It can be appreciated that the events can be any possible event associated with the endpoint application. For example, steps A) through E) illustrate an event that is not linked to a user action. In this example, new content that is automatically provided to the endpoint 14 is received at step A), which invokes a new content event, which in turn causes the event to access the associated AWOM object to obtain the AWOM message at step B). The AWOM message, as before, is sent to the AWOM interpreter, which then instructs native API to vibrate the phone to notify the user that new content is available. As such, it can be appreciated that AWOM provides a flexible solution to handle both user driven events and non-user driven events to handle interactivity associated with the endpoint application. The EML document enables the static structures to be defined and the AWOM objects 92 handle dynamic events to update or load new views, etc.
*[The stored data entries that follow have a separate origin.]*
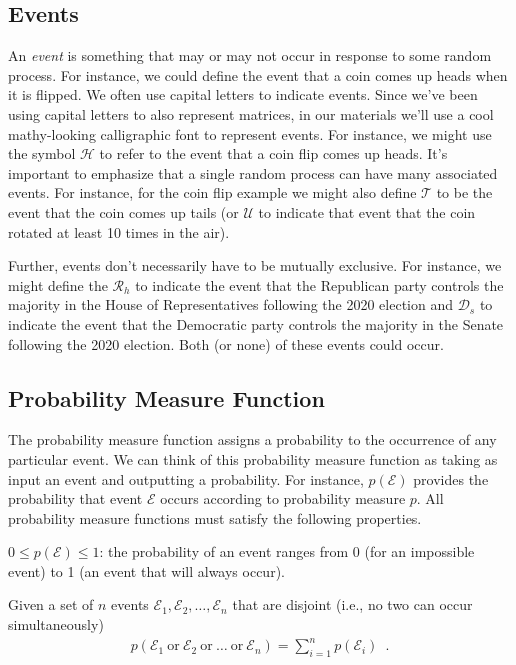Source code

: \documentclass[assignment01_Solutions]{subfiles}
\begin{document}
\subsection{Events}

An \emph{event} is something that may or may not occur in response to some random process.  For instance, we could define the event that a coin comes up heads when it is flipped.  We often use capital letters to indicate events.  Since we've been using capital letters to also represent matrices, in our materials we'll use a cool mathy-looking calligraphic font to represent events.  For instance, we might use the symbol $\mathcal{H}$ to refer to the event that a coin flip comes up heads. It's important to emphasize that a single random process can have many associated events.   For instance, for the coin flip example we might also define $\mathcal{T}$ to be the event that the coin comes up tails (or $\mathcal{U}$ to indicate that event that the coin rotated at least 10 times in the air).

Further, events don't necessarily have to be mutually exclusive.  For instance, we might define the $\mathcal{R}_h$ to indicate the event that the Republican party controls the majority in the House of Representatives following the 2020 election and $\mathcal{D}_s$ to indicate the event that the Democratic party controls the majority in the Senate following the 2020 election.  Both (or none) of these events could occur.

\subsection{Probability Measure Function}
The probability measure function assigns a probability to the occurrence of any particular event.  We can think of this probability measure function as taking as input an event and outputting a probability.  For instance, $p(\mathcal{E})$ provides the probability that event $\mathcal{E}$ occurs according to probability measure $p$.  All probability measure functions must satisfy the following properties.

\bi
\item $0 \leq p(\mathcal{E}) \leq 1$: the probability of an event ranges from 0 (for an impossible event) to 1 (an event that will always occur).
\item Given a set of $n$ events $\mathcal{E}_1, \mathcal{E}_2, \ldots, \mathcal{E}_n$ that are disjoint (i.e., no two can occur simultaneously)
\begin{align}
p(\mathcal{E}_1~\mbox{or}~\mathcal{E}_2~\mbox{or}~\ldots~\mbox{or}~\mathcal{E}_n) = \sum_{i=1}^n p(\mathcal{E}_i) \label{eq:probunion} \enspace .
\end{align}
\end{document}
This solution allows a great deal of flexibility between client and server and the format provided by way of example below uses objective messaging which can be embedded inside EML specifications.
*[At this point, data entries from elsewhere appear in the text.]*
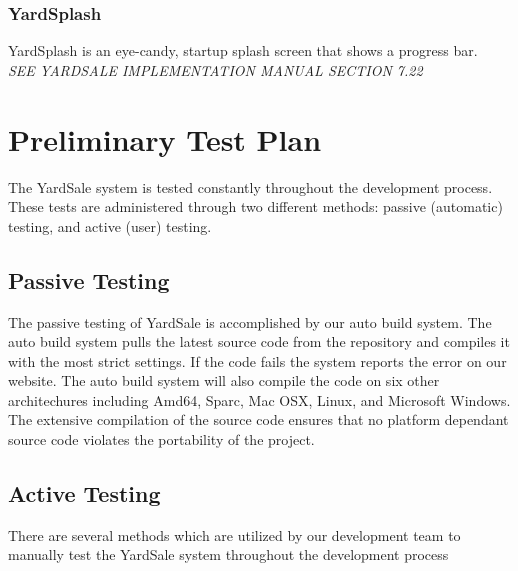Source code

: \documentclass{report}
\begin{document}
        \subsection{YardSplash}
        YardSplash is an eye-candy, startup splash screen that shows a
        progress bar.\\
        {\sl SEE YARDSALE IMPLEMENTATION MANUAL SECTION 7.22}

\chapter{Preliminary Test Plan}
The YardSale system is tested constantly throughout the
development process.  These tests are administered through two
different methods: passive (automatic) testing, and active (user)
testing.

    \section{Passive Testing}

    The passive testing of YardSale is accomplished by our auto build system.  The auto build system pulls the latest source
    code from the repository and compiles it with the most strict settings.  If the code fails the system reports the error
    on our website.  The auto build system will also compile the code on six other architechures including Amd64, Sparc, Mac OSX,
    Linux, and Microsoft Windows.  The extensive compilation of the source code ensures that no platform dependant source code
    violates the portability of the project.

    \section{Active Testing}
    There are several methods which are utilized by our
    development team to manually test the YardSale system
    throughout the development process
\end{document}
In this example, there are three aspects to the AWOM protocol, namely API reference, action reference, and parameter list by name. The API reference denotes the target API related to the message. The following formats can be used:
[APIName]—enables the message to be routed to the API specified.
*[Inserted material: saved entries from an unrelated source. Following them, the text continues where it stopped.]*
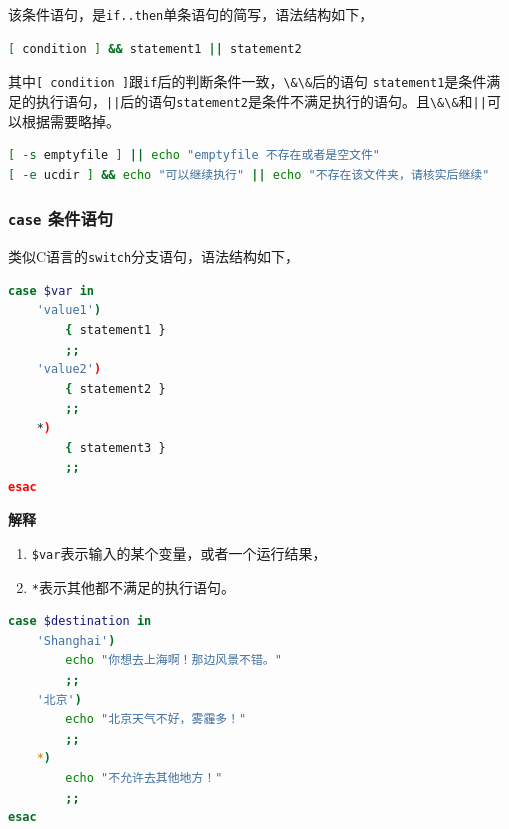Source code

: \documentclass[doctor,openright,twoside]{sjtuthesis}
\providecommand{\tightlist}{%
    \setlength{\itemsep}{0pt}\setlength{\parskip}{0pt}}
\newcommand{\passthrough}[1]{#1}
\theoremstyle{plain}
\theoremstyle{definition}
\theoremstyle{remark}
\theoremstyle{ocrenumbox}
\theoremstyle{plain}
\begin{document}
该条件语句，是\passthrough{\lstinline!if..then!}单条语句的简写，语法结构如下，

\begin{lstlisting}[language=bash]
[ condition ] && statement1 || statement2
\end{lstlisting}

其中\passthrough{\lstinline![ condition ]!}跟\passthrough{\lstinline!if!}后的判断条件一致，\passthrough{\lstinline!\&\&!}后的语句 \passthrough{\lstinline!statement1!}是条件满足的执行语句，\passthrough{\lstinline!||!}后的语句\passthrough{\lstinline!statement2!}是条件不满足执行的语句。且\passthrough{\lstinline!\&\&!}和\passthrough{\lstinline!||!}可以根据需要略掉。

\begin{lstlisting}[language=bash]
[ -s emptyfile ] || echo "emptyfile 不存在或者是空文件"
[ -e ucdir ] && echo "可以继续执行" || echo "不存在该文件夹，请核实后继续"
\end{lstlisting}

\hypertarget{case-}{%
\subsubsection{\texorpdfstring{\texttt{case} 条件语句}{case 条件语句}}\label{case-}}

类似C语言的\passthrough{\lstinline!switch!}分支语句，语法结构如下，

\begin{lstlisting}[language=bash]
case $var in
    'value1')
        { statement1 }
        ;;
    'value2')
        { statement2 }
        ;;
    *)
        { statement3 }
        ;;
esac
\end{lstlisting}

\textbf{解释}

\begin{enumerate}
\def\labelenumi{\arabic{enumi}.}
\tightlist
\item
  \passthrough{\lstinline!$var!}表示输入的某个变量，或者一个运行结果，
\item
  \passthrough{\lstinline!*!}表示其他都不满足的执行语句。
\end{enumerate}

\begin{lstlisting}[language=bash]
case $destination in
    'Shanghai')
        echo "你想去上海啊！那边风景不错。"
        ;;
    '北京')
        echo "北京天气不好，雾霾多！"
        ;;
    *)
        echo "不允许去其他地方！"
        ;;
esac
\end{lstlisting}
\end{document}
[@all]—enables the message to be delivered to all APIs registered with the AWOM interface. Generally this kind of a call would be used in a system wide shutdown or events that affect all (or most) aspects of the application.
[@this]—enables the message to be routed to the API of the caller. For example, if the caller is a button field, the message would be routed to the calling button or handling.
[@field_—12]—denotes that the message should be routed to the API of the field with the ID=12 (in this example).
The action reference denotes the action that should be taken on the target API. The action should be denoted by the name of the action, i.e. doSomething. The Parameter list by name specifies a list of parameters to pass with the action. This aspect can use any suitable delimiter and in this example uses a colon-delimiter, i.e. paramA=‘1’: paramB=‘2’.
To send a message to all registered AWOM APIs to record their usage statistics, the following message can be used: [@all persistAnalytics];. To load a new view to the device display, the call may look like the following: [ViewLoader loadView: id=‘02347’];. To make a callback function call, i.e. to indicate that you want the caller object to invoke API in its own instance, the following message could be used: [@this update Title:text=‘Updated Title’:fontStyle=‘bold’]. To make nested calls, the following message provides an example of how to do so: [@this updateTitle:text=[DataStore getUsername: userID=‘123’]];.
An example script notation is shown below:


<$pscript

	[Package setname=’wi.prism.test];
	[Importer load:libName=”wi.prism.ajax.system1”];
	[Importer load:libName=”wi.prism.ajax.system2”;]
	[DataStorage writeUsername:[Profile getUsername: ”00002”]];
	[Meta setAppType:”1”];
	[ContentItem create:”1000”];
	[Set name:”oContentItem”:[ContentItem create:”1000”]];
	[Set name:”global.x”:”5”];
	[Revision getRevision: [Get name: “oContentItem”]];
	[Set name: “content”:[PrismFile readFile: “dcd.txt”:”R;WD”]];

$>

It will be appreciated that any module or component exemplified herein that executes instructions may include or otherwise have access to computer readable media such as storage media, computer storage media, or data storage devices (removable and/or non-removable) such as, for example, magnetic disks, optical disks, or tape. Computer storage media may include volatile and non-volatile, removable and non-removable media implemented in any method or technology for storage of information, such as computer readable instructions, data structures, program modules, or other data. Examples of computer storage media include RAM, ROM, EEPROM, flash memory or other memory technology, CD-ROM, digital versatile disks (DVD) or other optical storage, magnetic cassettes, magnetic tape, magnetic disk storage or other magnetic storage devices, or any other medium which can be used to store the desired information and which can be accessed by an application, module, or both. Any such computer storage media may be part of the endpoint 14 or accessible or connectable thereto. Any application or module herein described may be implemented using computer readable/executable instructions that may be stored or otherwise held by such computer readable media.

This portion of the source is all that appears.